── INPUT RECORDS ──
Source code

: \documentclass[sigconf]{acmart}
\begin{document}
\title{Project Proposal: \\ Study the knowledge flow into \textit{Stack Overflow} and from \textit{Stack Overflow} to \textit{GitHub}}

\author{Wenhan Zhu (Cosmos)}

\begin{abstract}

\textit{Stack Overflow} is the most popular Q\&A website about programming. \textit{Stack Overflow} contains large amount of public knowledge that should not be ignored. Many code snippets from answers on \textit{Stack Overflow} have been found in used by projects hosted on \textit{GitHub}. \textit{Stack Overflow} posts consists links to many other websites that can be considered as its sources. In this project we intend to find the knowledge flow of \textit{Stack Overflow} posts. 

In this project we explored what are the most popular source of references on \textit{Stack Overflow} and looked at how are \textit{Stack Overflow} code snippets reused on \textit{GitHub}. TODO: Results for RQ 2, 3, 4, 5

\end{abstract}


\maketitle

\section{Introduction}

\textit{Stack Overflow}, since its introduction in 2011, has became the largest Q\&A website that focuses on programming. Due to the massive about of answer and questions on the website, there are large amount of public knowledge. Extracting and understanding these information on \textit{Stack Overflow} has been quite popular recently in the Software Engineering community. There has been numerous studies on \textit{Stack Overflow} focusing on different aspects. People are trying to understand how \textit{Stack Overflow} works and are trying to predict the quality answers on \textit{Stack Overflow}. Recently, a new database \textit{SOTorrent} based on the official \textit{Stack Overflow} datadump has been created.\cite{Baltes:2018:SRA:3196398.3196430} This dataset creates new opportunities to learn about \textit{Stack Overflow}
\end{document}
───
**WORK TASK**:
When you answer, set down the entries above precisely as they read.

**WRITTEN RESPONSE**:
Source code

: \documentclass[sigconf]{acmart}
\begin{document}
\title{Project Proposal: \\ Study the knowledge flow into \textit{Stack Overflow} and from \textit{Stack Overflow} to \textit{GitHub}}

\author{Wenhan Zhu (Cosmos)}

\begin{abstract}

\textit{Stack Overflow} is the most popular Q\&A website about programming. \textit{Stack Overflow} contains large amount of public knowledge that should not be ignored. Many code snippets from answers on \textit{Stack Overflow} have been found in used by projects hosted on \textit{GitHub}. \textit{Stack Overflow} posts consists links to many other websites that can be considered as its sources. In this project we intend to find the knowledge flow of \textit{Stack Overflow} posts. 

In this project we explored what are the most popular source of references on \textit{Stack Overflow} and looked at how are \textit{Stack Overflow} code snippets reused on \textit{GitHub}. TODO: Results for RQ 2, 3, 4, 5

\end{abstract}


\maketitle

\section{Introduction}

\textit{Stack Overflow}, since its introduction in 2011, has became the largest Q\&A website that focuses on programming. Due to the massive about of answer and questions on the website, there are large amount of public knowledge. Extracting and understanding these information on \textit{Stack Overflow} has been quite popular recently in the Software Engineering community. There has been numerous studies on \textit{Stack Overflow} focusing on different aspects. People are trying to understand how \textit{Stack Overflow} works and are trying to predict the quality answers on \textit{Stack Overflow}. Recently, a new database \textit{SOTorrent} based on the official \textit{Stack Overflow} datadump has been created.\cite{Baltes:2018:SRA:3196398.3196430} This dataset creates new opportunities to learn about \textit{Stack Overflow}
\end{document}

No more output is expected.